Victoria Tower is a world heritage site and the tallest and largest stone square tower in the world with a height of 98.5 metres. It was originally designed as a ‘Royal Entrance’ but is now home to the official Parliamentary Archives. Restoration of the tower was a 4 year process and required over 68 miles of scaffolding tube to provide access to replace 1,000 cubic feet of decayed stonework. At the time PHD’s scaffold solution was the largest independent scaffold in Europe and the highest temporary roof in the UK.
The strict project criteria demanded no ties were used and the fabric of the building could not be touched. PHD could not put any load from the scaffold onto the ground as this could destabilise the tower. An innovative system of piles was therefore designed, strategically placed to a depth of 26m. Three military truss towers were erected to carry the primary scaffold. Scaffold could not be attached to the adjoining House of Lords, so two 45m truss spans were used to bridge over the lower buildings. of 26m.

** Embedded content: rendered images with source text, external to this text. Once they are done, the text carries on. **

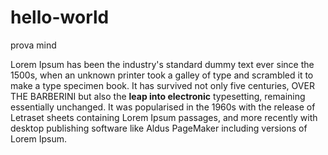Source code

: # hello-world
prova mind


Lorem Ipsum has been the industry's standard dummy text ever since the 1500s, when an unknown printer took a galley of type and scrambled it to make a type specimen book. It has survived not only five centuries, OVER THE BARBERINI but also the **leap into electronic** typesetting, remaining essentially unchanged. It was popularised in the 1960s with the release of Letraset sheets containing Lorem Ipsum passages, and more recently with desktop publishing software like Aldus PageMaker including versions of Lorem Ipsum.
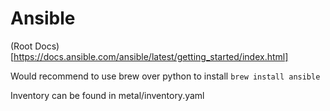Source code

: # Ansible

(Root Docs)[https://docs.ansible.com/ansible/latest/getting_started/index.html]

Would recommend to use brew over python to install
`brew install ansible`

Inventory can be found in metal/inventory.yaml
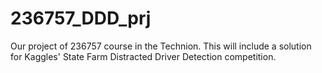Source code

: # 236757_DDD_prj
Our project of 236757 course in the Technion. This will include a solution for Kaggles' State Farm Distracted Driver Detection competition.
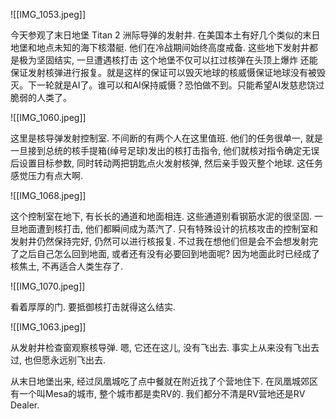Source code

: ![[IMG_1053.jpeg]] 


今天参观了末日地堡 Titan 2 洲际导弹的发射井. 在美国本土有好几个类似的末日地堡和地点未知的海下核潜艇. 他们在冷战期间始终高度戒备. 这些地下发射井都是极为坚固结实, 一旦遭遇核打击 这个地堡不仅可以扛过核弹在头顶上爆炸 还能保证发射核弹进行报复。就是这样的保证可以毁灭地球的核威慑保证地球没有被毁灭。下一轮就是AI了。谁可以和AI保持威慑？恐怕做不到。只能希望AI发慈悲饶过脆弱的人类了。

![[IMG_1060.jpeg]]

这里是核导弹发射控制室. 不间断的有两个人在这里值班. 他们的任务很单一, 就是一旦接到总统的核手提箱(绰号足球)发出的核打击指令, 他们就核对指令确定无误后设置目标参数, 同时转动两把钥匙点火发射核弹, 然后亲手毁灭整个地球. 这任务感觉压力有点大啊. 

![[IMG_1068.jpeg]]

这个控制室在地下, 有长长的通道和地面相连. 这些通道别看钢筋水泥的很坚固. 一旦地面遭到核打击, 他们都瞬间成为蒸汽了. 只有特殊设计的抗核攻击的控制室和发射井仍然保持完好, 仍然可以进行核报复. 不过我在想他们但是会不会想发射完了之后自己怎么回到地面, 或者还有没有必要回到地面呢? 因为地面此时已经成了核焦土, 不再适合人类生存了. 

![[IMG_1070.jpeg]]

看着厚厚的门. 要抵御核打击就得这么结实. 

![[IMG_1063.jpeg]]

从发射井检查窗观察核导弹. 嗯, 它还在这儿, 没有飞出去. 事实上从来没有飞出去过, 也但愿永远别飞出去.

从末日地堡出来, 经过凤凰城吃了点中餐就在附近找了个营地住下.  在凤凰城郊区有一个叫Mesa的城市, 整个城市都是卖RV的. 我们都分不清是RV营地还是RV Dealer.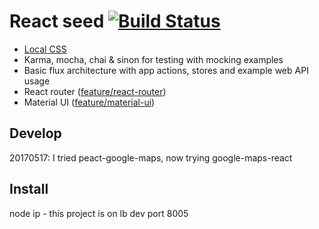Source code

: # React seed [![Build Status](https://travis-ci.org/badsyntax/react-seed.svg?branch=master)](https://travis-ci.org/badsyntax/react-seed)

* [Local CSS](https://github.com/webpack/css-loader#local-scope)
* Karma, mocha, chai & sinon for testing with mocking examples
* Basic flux architecture with app actions, stores and example web API usage
* React router ([feature/react-router](https://github.com/badsyntax/react-seed/tree/feature/react-router))
* Material UI ([feature/material-ui](https://github.com/badsyntax/react-seed/tree/feature/material-ui))

## Develop

20170517: I tried peact-google-maps, now trying google-maps-react

## Install

node ip - this project is on lb
dev port 8005





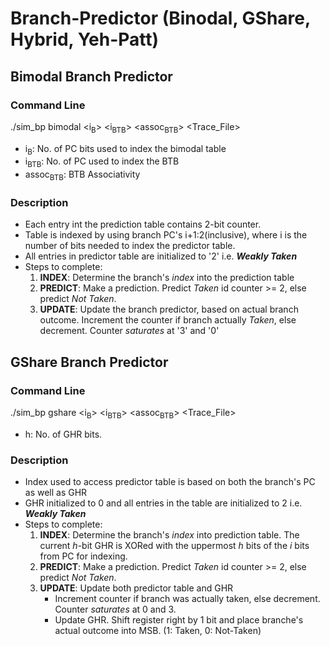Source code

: # Branch-Predictor (Binodal, GShare, Hybrid, Yeh-Patt)

## Bimodal Branch Predictor
### Command Line
./sim_bp bimodal <i<sub>B</sub>> <i<sub>BTB</sub>> <assoc<sub>BTB</sub>> <Trace_File>
- i<sub>B</sub>: No. of PC bits used to index the bimodal table
- i<sub>BTB</sub>: No. of PC used to index the BTB
- assoc<sub>BTB</sub>: BTB Associativity

### Description
- Each entry int the prediction table contains 2-bit counter.
- Table is indexed by using branch PC's i+1:2(inclusive), where i is the number of bits needed to index the predictor table.
- All entries in predictor table are initialized to '2' i.e. __*Weakly Taken*__
- Steps to complete:
  1. __INDEX__:         Determine the branch's *index* into the prediction table
  2. __PREDICT__:       Make a prediction. Predict *Taken* id counter >= 2, else predict *Not Taken*.
  3. __UPDATE__:        Update the branch predictor, based on actual branch outcome. Increment the counter if branch actually *Taken*, else decrement. Counter *saturates* at '3' and '0'


## GShare Branch Predictor
### Command Line
./sim_bp gshare <i<sub>B</sub>> <h> <i<sub>BTB</sub>> <assoc<sub>BTB</sub>> <Trace_File>
- h: No. of GHR bits.

### Description
- Index used to access predictor table is based on both the branch's PC as well as GHR
- GHR initialized to 0 and all entries in the table are initialized to 2 i.e. __*Weakly Taken*__
- Steps to complete:
  1. __INDEX__: Determine the branch's *index* into prediction table. The current *h*-bit GHR is XORed with the uppermost *h* bits of the *i* bits from PC for indexing.
  2. __PREDICT__: Make a prediction. Predict *Taken* id counter >= 2, else predict *Not Taken*.
  3. __UPDATE__: Update both predictor table and GHR
     - Increment counter if branch was actually taken, else decrement. Counter *saturates* at 0 and 3.
     - Update GHR. Shift register right by 1 bit and place branche's actual outcome into MSB. (1: Taken, 0: Not-Taken)


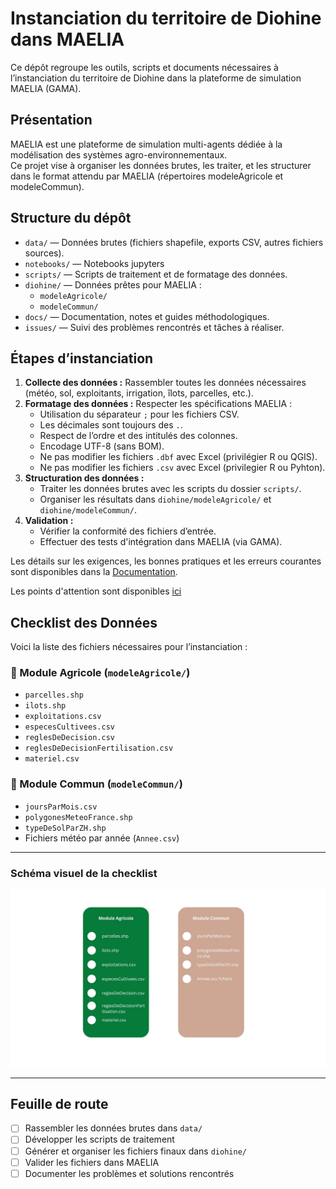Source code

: # Instanciation du territoire de Diohine dans MAELIA

Ce dépôt regroupe les outils, scripts et documents nécessaires à l’instanciation du territoire de Diohine dans la plateforme de simulation MAELIA (GAMA).

## Présentation

MAELIA est une plateforme de simulation multi-agents dédiée à la modélisation des systèmes agro-environnementaux.  
Ce projet vise à organiser les données brutes, les traiter, et les structurer dans le format attendu par MAELIA (répertoires modeleAgricole et modeleCommun).

## Structure du dépôt

- `data/` — Données brutes (fichiers shapefile, exports CSV, autres fichiers sources).
- `notebooks/` — Notebooks jupyters
- `scripts/` — Scripts de traitement et de formatage des données.
- `diohine/` — Données prêtes pour MAELIA :
  - `modeleAgricole/`
  - `modeleCommun/`
- `docs/` — Documentation, notes et guides méthodologiques.
- `issues/` — Suivi des problèmes rencontrés et tâches à réaliser.

## Étapes d’instanciation

1. **Collecte des données :** Rassembler toutes les données nécessaires (météo, sol, exploitants, irrigation, îlots, parcelles, etc.).
2. **Formatage des données :** Respecter les spécifications MAELIA :
   - Utilisation du séparateur `;` pour les fichiers CSV.
   - Les décimales sont toujours des `.`.
   - Respect de l’ordre et des intitulés des colonnes.
   - Encodage UTF-8 (sans BOM).
   - Ne pas modifier les fichiers `.dbf` avec Excel (privilégier R ou QGIS).
   - Ne pas modifier les fichiers `.csv` avec Excel (privilegier R ou Pyhton).
3. **Structuration des données :**
   - Traiter les données brutes avec les scripts du dossier `scripts/`.
   - Organiser les résultats dans `diohine/modeleAgricole/` et `diohine/modeleCommun/`.
4. **Validation :**
   - Vérifier la conformité des fichiers d’entrée.
   - Effectuer des tests d'intégration dans MAELIA (via GAMA).

Les détails sur les exigences, les bonnes pratiques et les erreurs courantes sont disponibles dans la [Documentation](docs/).

Les points d'attention sont disponibles [ici](issues/)

## Checklist des Données

Voici la liste des fichiers nécessaires pour l’instanciation :

### 📂 Module Agricole (`modeleAgricole/`)

- `parcelles.shp`
- `ilots.shp`
- `exploitations.csv`
- `especesCultivees.csv`
- `reglesDeDecision.csv`
- `reglesDeDecisionFertilisation.csv`
- `materiel.csv`

### 📂 Module Commun (`modeleCommun/`)

- `joursParMois.csv`
- `polygonesMeteoFrance.shp`
- `typeDeSolParZH.shp`
- Fichiers météo par année (`Annee.csv`)

---

### Schéma visuel de la checklist

![Checklist des Données](docs/MAELIA_Data_Checklist.jpg)

---

## Feuille de route

- [ ] Rassembler les données brutes dans `data/`
- [ ] Développer les scripts de traitement
- [ ] Générer et organiser les fichiers finaux dans `diohine/`
- [ ] Valider les fichiers dans MAELIA
- [ ] Documenter les problèmes et solutions rencontrés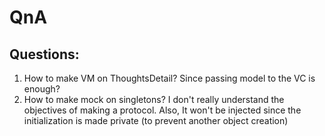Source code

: #  QnA
## Questions:
1. How to make VM on ThoughtsDetail? Since passing model to the VC is enough?
2. How to make mock on singletons? I don't really understand the objectives of making a protocol. 
Also, It won't be injected since the initialization is made private (to prevent another object creation)



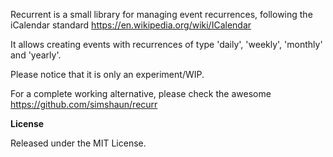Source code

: Recurrent is a small library for managing event recurrences, following the iCalendar standard
https://en.wikipedia.org/wiki/ICalendar

It allows creating events with recurrences of type 'daily', 'weekly', 'monthly' and 'yearly'.

Please notice that it is only an experiment/WIP.

For a complete working alternative, please check the awesome
https://github.com/simshaun/recurr

**License**

Released under the MIT License.
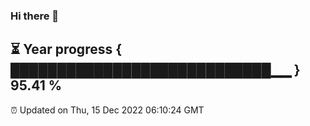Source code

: ### Hi there 👋
⏳ Year progress { ████████████████████████████▁▁ } 95.41 %
---
⏰ Updated on Thu, 15 Dec 2022 06:10:24 GMT

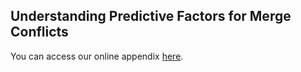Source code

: ## Understanding Predictive Factors for Merge Conflicts

You can access our online appendix [here](https://github.com/Anonim43/site-study/main.html).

The freestanding scaffold height was 126m high. Stability was achieved via a system of plan braces and 20mm guy wire ropes strategically placed diagonally over the parapet level. The vertical standards had to be tripled to carry the loads imposed. PHD also conducted the lifting operation and traffic management system which involved closing off Parliament Square and the adjoining streets to enable a 500 Ton Demag brought in from Belgium to complete the lift.